Exercise goal
Output each entry verbatim. Leave the images out.

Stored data

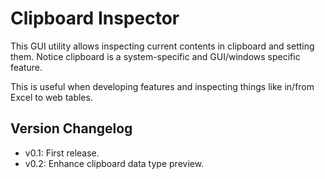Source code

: # Clipboard Inspector

This GUI utility allows inspecting current contents in clipboard and setting them. Notice clipboard is a system-specific and GUI/windows specific feature.

This is useful when developing features and inspecting things like in/from Excel to web tables.

## Version Changelog

* v0.1: First release.
* v0.2: Enhance clipboard data type preview.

Solution for this problem
Source code

: # Clipboard Inspector

This GUI utility allows inspecting current contents in clipboard and setting them. Notice clipboard is a system-specific and GUI/windows specific feature.

This is useful when developing features and inspecting things like in/from Excel to web tables.

## Version Changelog

* v0.1: First release.
* v0.2: Enhance clipboard data type preview.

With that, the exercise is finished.